The data below should be copied out exactly, with its pictures omitted.

Records from a data source:
################

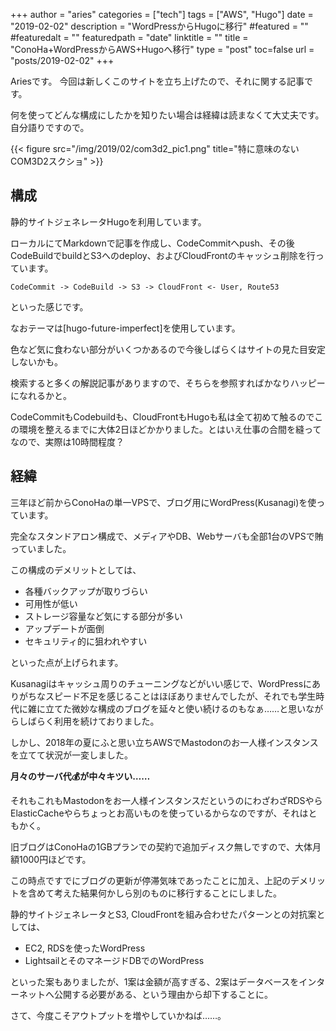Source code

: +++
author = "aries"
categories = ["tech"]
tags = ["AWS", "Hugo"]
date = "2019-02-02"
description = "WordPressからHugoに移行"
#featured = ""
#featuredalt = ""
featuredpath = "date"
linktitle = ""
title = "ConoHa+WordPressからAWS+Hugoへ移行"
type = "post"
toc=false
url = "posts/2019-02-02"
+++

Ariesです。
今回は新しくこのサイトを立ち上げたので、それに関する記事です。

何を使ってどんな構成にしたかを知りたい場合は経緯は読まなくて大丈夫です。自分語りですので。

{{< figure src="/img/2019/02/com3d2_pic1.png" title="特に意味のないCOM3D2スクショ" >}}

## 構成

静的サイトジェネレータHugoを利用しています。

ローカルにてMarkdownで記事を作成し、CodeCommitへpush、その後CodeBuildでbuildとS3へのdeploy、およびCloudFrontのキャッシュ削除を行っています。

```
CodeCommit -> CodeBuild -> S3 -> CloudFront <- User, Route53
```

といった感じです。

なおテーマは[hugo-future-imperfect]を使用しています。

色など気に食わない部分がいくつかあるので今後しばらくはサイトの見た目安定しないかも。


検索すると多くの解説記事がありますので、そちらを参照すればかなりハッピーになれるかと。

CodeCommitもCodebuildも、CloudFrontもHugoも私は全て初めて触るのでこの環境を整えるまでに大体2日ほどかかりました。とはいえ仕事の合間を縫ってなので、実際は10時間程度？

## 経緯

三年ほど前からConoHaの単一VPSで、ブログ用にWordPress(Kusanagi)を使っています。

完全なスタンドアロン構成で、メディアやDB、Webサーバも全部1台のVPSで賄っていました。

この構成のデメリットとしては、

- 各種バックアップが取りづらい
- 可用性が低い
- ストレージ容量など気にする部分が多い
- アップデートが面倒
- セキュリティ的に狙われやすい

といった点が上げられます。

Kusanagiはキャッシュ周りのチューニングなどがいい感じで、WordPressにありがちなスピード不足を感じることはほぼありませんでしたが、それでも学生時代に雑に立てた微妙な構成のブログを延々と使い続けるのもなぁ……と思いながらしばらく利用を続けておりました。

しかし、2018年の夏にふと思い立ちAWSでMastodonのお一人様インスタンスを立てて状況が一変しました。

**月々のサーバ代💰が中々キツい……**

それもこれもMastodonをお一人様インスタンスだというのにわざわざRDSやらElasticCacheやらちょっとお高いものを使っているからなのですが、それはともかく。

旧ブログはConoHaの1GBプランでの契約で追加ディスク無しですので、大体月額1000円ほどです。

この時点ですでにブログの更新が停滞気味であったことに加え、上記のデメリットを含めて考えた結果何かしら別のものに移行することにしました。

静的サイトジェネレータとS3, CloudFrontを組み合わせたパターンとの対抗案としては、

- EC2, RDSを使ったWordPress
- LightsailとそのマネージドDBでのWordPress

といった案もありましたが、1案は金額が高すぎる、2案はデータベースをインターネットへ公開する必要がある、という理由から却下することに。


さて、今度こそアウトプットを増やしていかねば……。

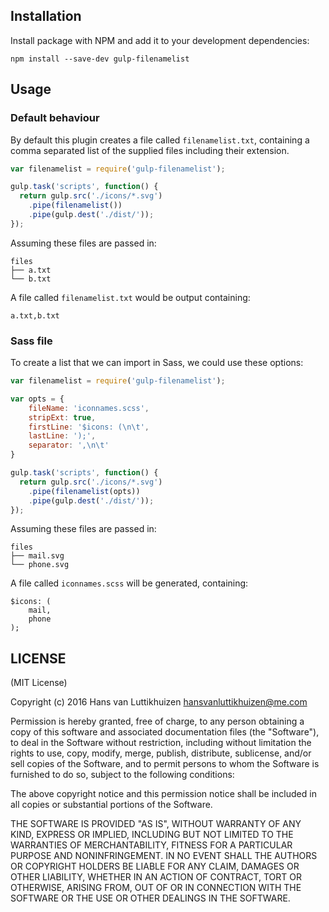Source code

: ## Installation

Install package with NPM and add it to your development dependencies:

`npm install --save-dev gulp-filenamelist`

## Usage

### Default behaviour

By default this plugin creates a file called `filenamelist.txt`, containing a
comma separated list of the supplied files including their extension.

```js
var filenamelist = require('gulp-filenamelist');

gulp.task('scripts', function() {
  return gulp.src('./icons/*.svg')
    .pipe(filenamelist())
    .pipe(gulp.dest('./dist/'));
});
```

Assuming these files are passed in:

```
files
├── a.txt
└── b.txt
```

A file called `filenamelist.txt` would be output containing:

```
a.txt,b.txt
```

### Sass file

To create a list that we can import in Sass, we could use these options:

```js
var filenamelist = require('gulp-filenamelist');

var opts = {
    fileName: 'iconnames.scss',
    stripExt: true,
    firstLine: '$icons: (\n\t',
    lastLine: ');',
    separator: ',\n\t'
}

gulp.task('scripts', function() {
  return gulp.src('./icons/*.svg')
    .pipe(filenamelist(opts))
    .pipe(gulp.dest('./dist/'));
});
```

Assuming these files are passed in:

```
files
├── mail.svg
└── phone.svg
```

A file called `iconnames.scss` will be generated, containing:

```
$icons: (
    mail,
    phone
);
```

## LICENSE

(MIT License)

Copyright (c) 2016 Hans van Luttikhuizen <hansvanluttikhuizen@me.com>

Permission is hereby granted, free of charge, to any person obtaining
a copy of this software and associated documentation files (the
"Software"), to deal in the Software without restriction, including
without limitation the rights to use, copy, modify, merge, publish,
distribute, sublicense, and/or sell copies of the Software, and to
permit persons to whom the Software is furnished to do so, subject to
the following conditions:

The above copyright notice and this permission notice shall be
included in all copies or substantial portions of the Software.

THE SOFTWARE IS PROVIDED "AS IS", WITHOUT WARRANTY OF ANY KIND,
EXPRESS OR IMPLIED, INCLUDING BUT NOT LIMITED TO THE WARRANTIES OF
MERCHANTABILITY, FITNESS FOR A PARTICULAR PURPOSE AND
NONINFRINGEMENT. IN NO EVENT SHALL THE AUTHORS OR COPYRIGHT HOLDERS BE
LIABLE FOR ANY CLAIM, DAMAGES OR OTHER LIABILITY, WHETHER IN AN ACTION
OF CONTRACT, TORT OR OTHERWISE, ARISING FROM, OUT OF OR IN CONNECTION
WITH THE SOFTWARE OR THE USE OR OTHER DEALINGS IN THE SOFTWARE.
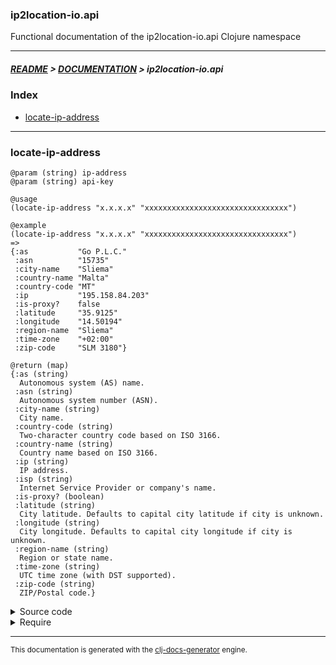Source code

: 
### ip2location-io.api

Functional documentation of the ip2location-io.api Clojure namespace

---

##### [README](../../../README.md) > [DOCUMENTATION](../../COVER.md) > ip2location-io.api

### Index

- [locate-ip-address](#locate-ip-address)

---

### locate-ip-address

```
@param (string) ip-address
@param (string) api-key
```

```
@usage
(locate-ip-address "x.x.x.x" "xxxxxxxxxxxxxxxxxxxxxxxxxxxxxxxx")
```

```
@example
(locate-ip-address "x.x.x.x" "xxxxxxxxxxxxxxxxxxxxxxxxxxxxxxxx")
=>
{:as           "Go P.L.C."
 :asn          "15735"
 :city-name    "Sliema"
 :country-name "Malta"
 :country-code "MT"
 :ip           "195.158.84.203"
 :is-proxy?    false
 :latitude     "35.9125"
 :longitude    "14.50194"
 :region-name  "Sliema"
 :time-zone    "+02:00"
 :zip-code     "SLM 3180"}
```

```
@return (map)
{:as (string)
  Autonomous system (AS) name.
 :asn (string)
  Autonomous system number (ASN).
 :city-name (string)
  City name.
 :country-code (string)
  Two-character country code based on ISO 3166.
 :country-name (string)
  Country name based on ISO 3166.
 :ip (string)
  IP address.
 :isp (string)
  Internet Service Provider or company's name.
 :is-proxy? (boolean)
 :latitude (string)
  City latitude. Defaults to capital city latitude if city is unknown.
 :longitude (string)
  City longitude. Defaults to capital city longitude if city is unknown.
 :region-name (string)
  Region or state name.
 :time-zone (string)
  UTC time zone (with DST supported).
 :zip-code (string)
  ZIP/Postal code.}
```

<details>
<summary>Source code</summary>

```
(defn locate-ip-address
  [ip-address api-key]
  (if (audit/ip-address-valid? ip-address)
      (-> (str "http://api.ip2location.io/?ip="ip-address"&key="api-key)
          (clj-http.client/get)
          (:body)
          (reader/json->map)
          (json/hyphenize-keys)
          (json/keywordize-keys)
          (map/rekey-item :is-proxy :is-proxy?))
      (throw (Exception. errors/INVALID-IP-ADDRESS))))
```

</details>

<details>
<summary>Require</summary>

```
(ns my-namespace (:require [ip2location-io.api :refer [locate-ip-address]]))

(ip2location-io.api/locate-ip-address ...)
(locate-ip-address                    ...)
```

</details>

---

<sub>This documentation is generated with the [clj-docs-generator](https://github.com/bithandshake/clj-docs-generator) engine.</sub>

################

EXERCISE OUTPUT:
Source code

: +++
author = "aries"
categories = ["tech"]
tags = ["AWS", "Hugo"]
date = "2019-02-02"
description = "WordPressからHugoに移行"
#featured = ""
#featuredalt = ""
featuredpath = "date"
linktitle = ""
title = "ConoHa+WordPressからAWS+Hugoへ移行"
type = "post"
toc=false
url = "posts/2019-02-02"
+++

Ariesです。
今回は新しくこのサイトを立ち上げたので、それに関する記事です。

何を使ってどんな構成にしたかを知りたい場合は経緯は読まなくて大丈夫です。自分語りですので。

{{< figure src="/img/2019/02/com3d2_pic1.png" title="特に意味のないCOM3D2スクショ" >}}

## 構成

静的サイトジェネレータHugoを利用しています。

ローカルにてMarkdownで記事を作成し、CodeCommitへpush、その後CodeBuildでbuildとS3へのdeploy、およびCloudFrontのキャッシュ削除を行っています。

```
CodeCommit -> CodeBuild -> S3 -> CloudFront <- User, Route53
```

といった感じです。

なおテーマは[hugo-future-imperfect]を使用しています。

色など気に食わない部分がいくつかあるので今後しばらくはサイトの見た目安定しないかも。


検索すると多くの解説記事がありますので、そちらを参照すればかなりハッピーになれるかと。

CodeCommitもCodebuildも、CloudFrontもHugoも私は全て初めて触るのでこの環境を整えるまでに大体2日ほどかかりました。とはいえ仕事の合間を縫ってなので、実際は10時間程度？

## 経緯

三年ほど前からConoHaの単一VPSで、ブログ用にWordPress(Kusanagi)を使っています。

完全なスタンドアロン構成で、メディアやDB、Webサーバも全部1台のVPSで賄っていました。

この構成のデメリットとしては、

- 各種バックアップが取りづらい
- 可用性が低い
- ストレージ容量など気にする部分が多い
- アップデートが面倒
- セキュリティ的に狙われやすい

といった点が上げられます。

Kusanagiはキャッシュ周りのチューニングなどがいい感じで、WordPressにありがちなスピード不足を感じることはほぼありませんでしたが、それでも学生時代に雑に立てた微妙な構成のブログを延々と使い続けるのもなぁ……と思いながらしばらく利用を続けておりました。

しかし、2018年の夏にふと思い立ちAWSでMastodonのお一人様インスタンスを立てて状況が一変しました。

**月々のサーバ代💰が中々キツい……**

それもこれもMastodonをお一人様インスタンスだというのにわざわざRDSやらElasticCacheやらちょっとお高いものを使っているからなのですが、それはともかく。

旧ブログはConoHaの1GBプランでの契約で追加ディスク無しですので、大体月額1000円ほどです。

この時点ですでにブログの更新が停滞気味であったことに加え、上記のデメリットを含めて考えた結果何かしら別のものに移行することにしました。

静的サイトジェネレータとS3, CloudFrontを組み合わせたパターンとの対抗案としては、

- EC2, RDSを使ったWordPress
- LightsailとそのマネージドDBでのWordPress

といった案もありましたが、1案は金額が高すぎる、2案はデータベースをインターネットへ公開する必要がある、という理由から却下することに。


さて、今度こそアウトプットを増やしていかねば……。

Source code

: ## Installation

Install package with NPM and add it to your development dependencies:

`npm install --save-dev gulp-filenamelist`

## Usage

### Default behaviour

By default this plugin creates a file called `filenamelist.txt`, containing a
comma separated list of the supplied files including their extension.

```js
var filenamelist = require('gulp-filenamelist');

gulp.task('scripts', function() {
  return gulp.src('./icons/*.svg')
    .pipe(filenamelist())
    .pipe(gulp.dest('./dist/'));
});
```

Assuming these files are passed in:

```
files
├── a.txt
└── b.txt
```

A file called `filenamelist.txt` would be output containing:

```
a.txt,b.txt
```

### Sass file

To create a list that we can import in Sass, we could use these options:

```js
var filenamelist = require('gulp-filenamelist');

var opts = {
    fileName: 'iconnames.scss',
    stripExt: true,
    firstLine: '$icons: (\n\t',
    lastLine: ');',
    separator: ',\n\t'
}

gulp.task('scripts', function() {
  return gulp.src('./icons/*.svg')
    .pipe(filenamelist(opts))
    .pipe(gulp.dest('./dist/'));
});
```

Assuming these files are passed in:

```
files
├── mail.svg
└── phone.svg
```

A file called `iconnames.scss` will be generated, containing:

```
$icons: (
    mail,
    phone
);
```

## LICENSE

(MIT License)

Copyright (c) 2016 Hans van Luttikhuizen <hansvanluttikhuizen@me.com>

Permission is hereby granted, free of charge, to any person obtaining
a copy of this software and associated documentation files (the
"Software"), to deal in the Software without restriction, including
without limitation the rights to use, copy, modify, merge, publish,
distribute, sublicense, and/or sell copies of the Software, and to
permit persons to whom the Software is furnished to do so, subject to
the following conditions:

The above copyright notice and this permission notice shall be
included in all copies or substantial portions of the Software.

THE SOFTWARE IS PROVIDED "AS IS", WITHOUT WARRANTY OF ANY KIND,
EXPRESS OR IMPLIED, INCLUDING BUT NOT LIMITED TO THE WARRANTIES OF
MERCHANTABILITY, FITNESS FOR A PARTICULAR PURPOSE AND
NONINFRINGEMENT. IN NO EVENT SHALL THE AUTHORS OR COPYRIGHT HOLDERS BE
LIABLE FOR ANY CLAIM, DAMAGES OR OTHER LIABILITY, WHETHER IN AN ACTION
OF CONTRACT, TORT OR OTHERWISE, ARISING FROM, OUT OF OR IN CONNECTION
WITH THE SOFTWARE OR THE USE OR OTHER DEALINGS IN THE SOFTWARE.
Source code

: 
### ip2location-io.api

Functional documentation of the ip2location-io.api Clojure namespace

---

##### [README](../../../README.md) > [DOCUMENTATION](../../COVER.md) > ip2location-io.api

### Index

- [locate-ip-address](#locate-ip-address)

---

### locate-ip-address

```
@param (string) ip-address
@param (string) api-key
```

```
@usage
(locate-ip-address "x.x.x.x" "xxxxxxxxxxxxxxxxxxxxxxxxxxxxxxxx")
```

```
@example
(locate-ip-address "x.x.x.x" "xxxxxxxxxxxxxxxxxxxxxxxxxxxxxxxx")
=>
{:as           "Go P.L.C."
 :asn          "15735"
 :city-name    "Sliema"
 :country-name "Malta"
 :country-code "MT"
 :ip           "195.158.84.203"
 :is-proxy?    false
 :latitude     "35.9125"
 :longitude    "14.50194"
 :region-name  "Sliema"
 :time-zone    "+02:00"
 :zip-code     "SLM 3180"}
```

```
@return (map)
{:as (string)
  Autonomous system (AS) name.
 :asn (string)
  Autonomous system number (ASN).
 :city-name (string)
  City name.
 :country-code (string)
  Two-character country code based on ISO 3166.
 :country-name (string)
  Country name based on ISO 3166.
 :ip (string)
  IP address.
 :isp (string)
  Internet Service Provider or company's name.
 :is-proxy? (boolean)
 :latitude (string)
  City latitude. Defaults to capital city latitude if city is unknown.
 :longitude (string)
  City longitude. Defaults to capital city longitude if city is unknown.
 :region-name (string)
  Region or state name.
 :time-zone (string)
  UTC time zone (with DST supported).
 :zip-code (string)
  ZIP/Postal code.}
```

<details>
<summary>Source code</summary>

```
(defn locate-ip-address
  [ip-address api-key]
  (if (audit/ip-address-valid? ip-address)
      (-> (str "http://api.ip2location.io/?ip="ip-address"&key="api-key)
          (clj-http.client/get)
          (:body)
          (reader/json->map)
          (json/hyphenize-keys)
          (json/keywordize-keys)
          (map/rekey-item :is-proxy :is-proxy?))
      (throw (Exception. errors/INVALID-IP-ADDRESS))))
```

</details>

<details>
<summary>Require</summary>

```
(ns my-namespace (:require [ip2location-io.api :refer [locate-ip-address]]))

(ip2location-io.api/locate-ip-address ...)
(locate-ip-address                    ...)
```

</details>

---

<sub>This documentation is generated with the [clj-docs-generator](https://github.com/bithandshake/clj-docs-generator) engine.</sub>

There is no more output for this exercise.